In order to investigate and consider the opportunity of the site, we held multiple public engagement events alongside the client to discuss the proposals for developing new homes, which was by no means a universally popular proposition for existing residents. The events offered an opportunity for stakeholders to put forward comments and views and thereby for local feedback to influence the design, but it was also a means by which to present the personality, ethos and approach of the design team and build confidence in the project. Coinciding with the events, we also contributed to a scheme-specific website with more detailed, interactive drawn content to offer interested parties further opportunity to consider on the proposals.
The end result was that, having listened to both client and local community requirements, we were able to put forward a new housing typology which suited all aspirations and was achievable within the client budget. This typology maximised the efficiency of the built form and created courtyard gardens and distinct terraces, successfully dealing with key concerns such as overlooking, privacy and access. This arrangement also offered economies of scale for the client from standardisation and optimised the number of homes they could deliver on the site.
A neighbourly design
Warbank Crescent was designed as a permeable set of volumes that allow neighbours to look between elements of form, thereby retaining long views to the green areas behind the new homes. The high-level windows were strategically located so that residents do not overlook each other or the existing neighbouring plots. The development also created new bin stores, play areas and external spaces for the existing estate.
Daylight and privacy
The design is characterised by a clerestory that allows daylight to flood the rooms along the street while also retaining privacy within the homes. Facing courtyards allow light into the middle of the plan, making for bright and spacious homes.
Planes of colour
Massing is broken down by adding different colours to each face, creating a deliberate joyful playfulness. A gradient of colours reference the hues of the surrounding trees and landscape.

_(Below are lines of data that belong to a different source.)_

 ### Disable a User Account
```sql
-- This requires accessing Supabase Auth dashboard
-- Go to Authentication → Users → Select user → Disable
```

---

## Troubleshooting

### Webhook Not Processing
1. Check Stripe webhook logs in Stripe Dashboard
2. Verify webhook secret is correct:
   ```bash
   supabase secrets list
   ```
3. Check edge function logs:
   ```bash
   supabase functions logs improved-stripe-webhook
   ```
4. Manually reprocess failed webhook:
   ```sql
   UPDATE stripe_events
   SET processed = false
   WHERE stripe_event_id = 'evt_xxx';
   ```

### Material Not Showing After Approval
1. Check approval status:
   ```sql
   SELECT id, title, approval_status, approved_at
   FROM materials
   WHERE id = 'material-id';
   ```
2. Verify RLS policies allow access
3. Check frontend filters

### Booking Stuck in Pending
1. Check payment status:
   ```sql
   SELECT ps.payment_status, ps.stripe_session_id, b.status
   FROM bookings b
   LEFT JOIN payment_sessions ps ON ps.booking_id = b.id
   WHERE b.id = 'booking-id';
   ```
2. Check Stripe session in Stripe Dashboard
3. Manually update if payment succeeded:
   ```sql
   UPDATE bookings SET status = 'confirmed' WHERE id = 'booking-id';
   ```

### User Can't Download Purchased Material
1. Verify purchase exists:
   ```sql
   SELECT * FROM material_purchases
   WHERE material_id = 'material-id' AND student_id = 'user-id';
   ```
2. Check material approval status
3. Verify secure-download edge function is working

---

Integrated and inventive storage and planters
A deep 'wall' to the front creates a threshold between inside and outside. This 'wall' is also practical, providing storage cupboards, seats and planters, and creating an inviting, tidy area at the front of the homes.
Courtyard and terrace spaces
The gaps between the volumes create outdoor space for the residents on this tight site. The upper units have distinct roof terraces for sitting in the sun and the lower units have flourishing courtyard gardens.
Modern methods of construction
Major building elements such as SIPs (Structural Insulated Panels) were manufactured off site to help reduce the construction time on site, leading to less disturbance of the local residents and a quicker build programme.